However, during the ASEAN meeting, there was an agreement to have free trade agreement among South-East Asia Nations which means instead of maintaining a 5% tariff, there will be a 0% tariff on sugar importation. According and confirmed by the Executive Assitant I, Office of the Sugar Board of Sugar Regulatory Administration, Frualine Grace Tamba-Acuyong, the Philippine is using the 0% tariff for sugar importation.
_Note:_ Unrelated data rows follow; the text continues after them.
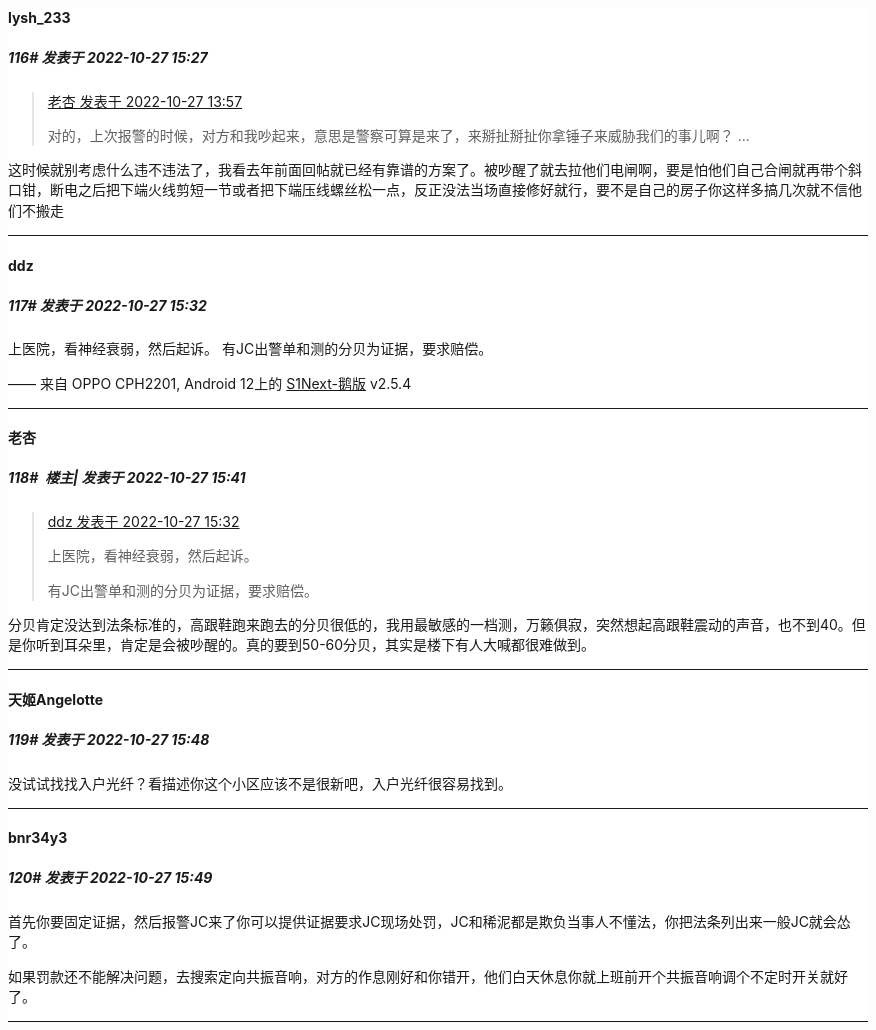 ####  lysh_233  
##### 116#       发表于 2022-10-27 15:27

<blockquote><a href="httphttps://bbs.saraba1st.com/2b/forum.php?mod=redirect&amp;goto=findpost&amp;pid=58127559&amp;ptid=2043309" target="_blank">老杏 发表于 2022-10-27 13:57</a>

对的，上次报警的时候，对方和我吵起来，意思是警察可算是来了，来掰扯掰扯你拿锤子来威胁我们的事儿啊？ ...</blockquote>
这时候就别考虑什么违不违法了，我看去年前面回帖就已经有靠谱的方案了。被吵醒了就去拉他们电闸啊，要是怕他们自己合闸就再带个斜口钳，断电之后把下端火线剪短一节或者把下端压线螺丝松一点，反正没法当场直接修好就行，要不是自己的房子你这样多搞几次就不信他们不搬走



*****

####  ddz  
##### 117#       发表于 2022-10-27 15:32

上医院，看神经衰弱，然后起诉。
有JC出警单和测的分贝为证据，要求赔偿。

—— 来自 OPPO CPH2201, Android 12上的 [S1Next-鹅版](https://github.com/ykrank/S1-Next/releases) v2.5.4

*****

####  老杏  
##### 118#         楼主| 发表于 2022-10-27 15:41

<blockquote><a href="httphttps://bbs.saraba1st.com/2b/forum.php?mod=redirect&amp;goto=findpost&amp;pid=58129130&amp;ptid=2043309" target="_blank">ddz 发表于 2022-10-27 15:32</a>

上医院，看神经衰弱，然后起诉。

有JC出警单和测的分贝为证据，要求赔偿。</blockquote>
分贝肯定没达到法条标准的，高跟鞋跑来跑去的分贝很低的，我用最敏感的一档测，万籁俱寂，突然想起高跟鞋震动的声音，也不到40。但是你听到耳朵里，肯定是会被吵醒的。真的要到50-60分贝，其实是楼下有人大喊都很难做到。



*****

####  天姬Angelotte  
##### 119#       发表于 2022-10-27 15:48

没试试找找入户光纤？看描述你这个小区应该不是很新吧，入户光纤很容易找到。

*****

####  bnr34y3  
##### 120#       发表于 2022-10-27 15:49

首先你要固定证据，然后报警JC来了你可以提供证据要求JC现场处罚，JC和稀泥都是欺负当事人不懂法，你把法条列出来一般JC就会怂了。

如果罚款还不能解决问题，去搜索定向共振音响，对方的作息刚好和你错开，他们白天休息你就上班前开个共振音响调个不定时开关就好了。



*****
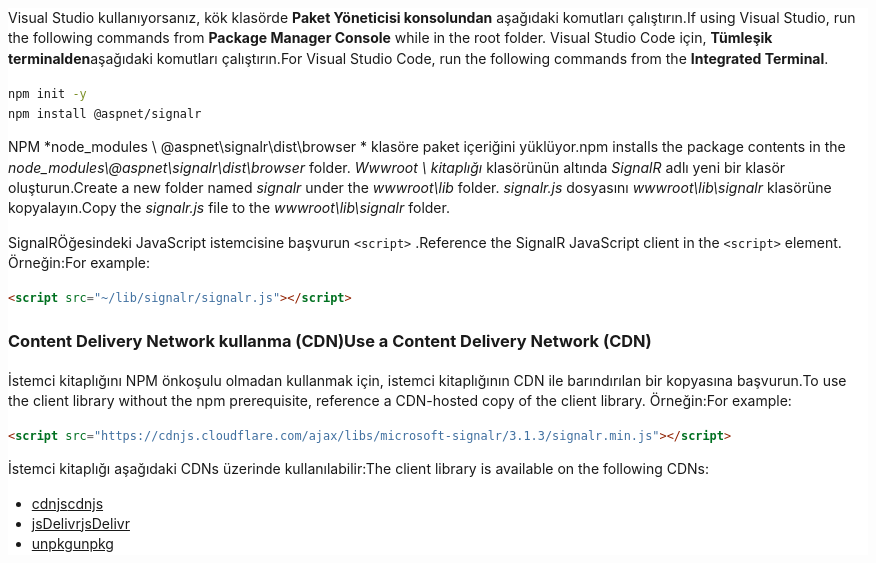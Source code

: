 <span data-ttu-id="0596b-247">Visual Studio kullanıyorsanız, kök klasörde **Paket Yöneticisi konsolundan** aşağıdaki komutları çalıştırın.</span><span class="sxs-lookup"><span data-stu-id="0596b-247">If using Visual Studio, run the following commands from **Package Manager Console** while in the root folder.</span></span> <span data-ttu-id="0596b-248">Visual Studio Code için, **Tümleşik terminalden**aşağıdaki komutları çalıştırın.</span><span class="sxs-lookup"><span data-stu-id="0596b-248">For Visual Studio Code, run the following commands from the **Integrated Terminal**.</span></span>

```bash
npm init -y
npm install @aspnet/signalr
```

<span data-ttu-id="0596b-249">NPM \*node_modules \\ @aspnet\signalr\dist\browser \* klasöre paket içeriğini yüklüyor.</span><span class="sxs-lookup"><span data-stu-id="0596b-249">npm installs the package contents in the *node_modules\\@aspnet\signalr\dist\browser* folder.</span></span> <span data-ttu-id="0596b-250">*Wwwroot \\ kitaplığı* klasörünün altında *SignalR* adlı yeni bir klasör oluşturun.</span><span class="sxs-lookup"><span data-stu-id="0596b-250">Create a new folder named *signalr* under the *wwwroot\\lib* folder.</span></span> <span data-ttu-id="0596b-251">*signalr.js* dosyasını *wwwroot\lib\signalr* klasörüne kopyalayın.</span><span class="sxs-lookup"><span data-stu-id="0596b-251">Copy the *signalr.js* file to the *wwwroot\lib\signalr* folder.</span></span>

<span data-ttu-id="0596b-252">SignalRÖğesindeki JavaScript istemcisine başvurun `<script>` .</span><span class="sxs-lookup"><span data-stu-id="0596b-252">Reference the SignalR JavaScript client in the `<script>` element.</span></span> <span data-ttu-id="0596b-253">Örneğin:</span><span class="sxs-lookup"><span data-stu-id="0596b-253">For example:</span></span>

```html
<script src="~/lib/signalr/signalr.js"></script>
```

### <a name="use-a-content-delivery-network-cdn"></a><span data-ttu-id="0596b-254">Content Delivery Network kullanma (CDN)</span><span class="sxs-lookup"><span data-stu-id="0596b-254">Use a Content Delivery Network (CDN)</span></span>

<span data-ttu-id="0596b-255">İstemci kitaplığını NPM önkoşulu olmadan kullanmak için, istemci kitaplığının CDN ile barındırılan bir kopyasına başvurun.</span><span class="sxs-lookup"><span data-stu-id="0596b-255">To use the client library without the npm prerequisite, reference a CDN-hosted copy of the client library.</span></span> <span data-ttu-id="0596b-256">Örneğin:</span><span class="sxs-lookup"><span data-stu-id="0596b-256">For example:</span></span>

```html
<script src="https://cdnjs.cloudflare.com/ajax/libs/microsoft-signalr/3.1.3/signalr.min.js"></script>
```

<span data-ttu-id="0596b-257">İstemci kitaplığı aşağıdaki CDNs üzerinde kullanılabilir:</span><span class="sxs-lookup"><span data-stu-id="0596b-257">The client library is available on the following CDNs:</span></span>

* [<span data-ttu-id="0596b-258">cdnjs</span><span class="sxs-lookup"><span data-stu-id="0596b-258">cdnjs</span></span>](https://cdnjs.com/libraries/aspnet-signalr)
* [<span data-ttu-id="0596b-259">jsDelivr</span><span class="sxs-lookup"><span data-stu-id="0596b-259">jsDelivr</span></span>](https://www.jsdelivr.com/package/npm/@aspnet/signalr)
* [<span data-ttu-id="0596b-260">unpkg</span><span class="sxs-lookup"><span data-stu-id="0596b-260">unpkg</span></span>](https://unpkg.com/@aspnet/signalr@next/dist/browser/signalr.min.js)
Free Trade Agreement of ASEAN
The Association of South-East Asian Nations is gaining considerably in importance as a trade bloc and is now the third largest in the world after the European Union and the North American Free Trade Agreement. Comprising the Asia Tigers of Indonesia, Malaysia, Philippines, Singapore, Thailand and Vietnam (the ASEAN 6) with the smaller players such as Brunei, Cambodia, Laos and Myanmar, it has a combined GDP of US$2.31 trillion (2012) and is home to some 600 million people.5
Based on the briefing of ASEAN, the ASEAN bloc have largely cancelled all import and export duty taxes on items traded between them, with the exception of Cambodia, Laos, Myanmar and Vietnam, who continue to impose nominal duties on certain items. However, these too will be completely lifted as of December 31st, 2015, meaning that the entire region will be duty free from this date.5
ASEAN has entered into a number of free trade agreements with other Asian nations that are now radically altering the global sourcing and manufacturing landscape. It has a treaty with China, for example, that has effectively done away with reduced tariffs on nearly 8,000 product categories, or 90 percent of imported goods, to zero. These favourable terms have taken effect in China and in the original ASEAN members, including Brunei, Indonesia, Malaysia, the Philippines, Singapore and Thailand.5
Following the free trade agreement, the Philippine will be now accepting sugar imports at 0% tariff. This will put the country at a disadvantage considering of high cost production of sugar by millers. The liberalization of import on sugar will have a great impact in the supply of the sugar and the price of the sugar in the market considering imported sugar in the other country has lower cost and lower price. As the free flow of sugar import started, this affect eventually the miller and the farmers. Millers and farmers’ product will not be able compete on this level of pricing.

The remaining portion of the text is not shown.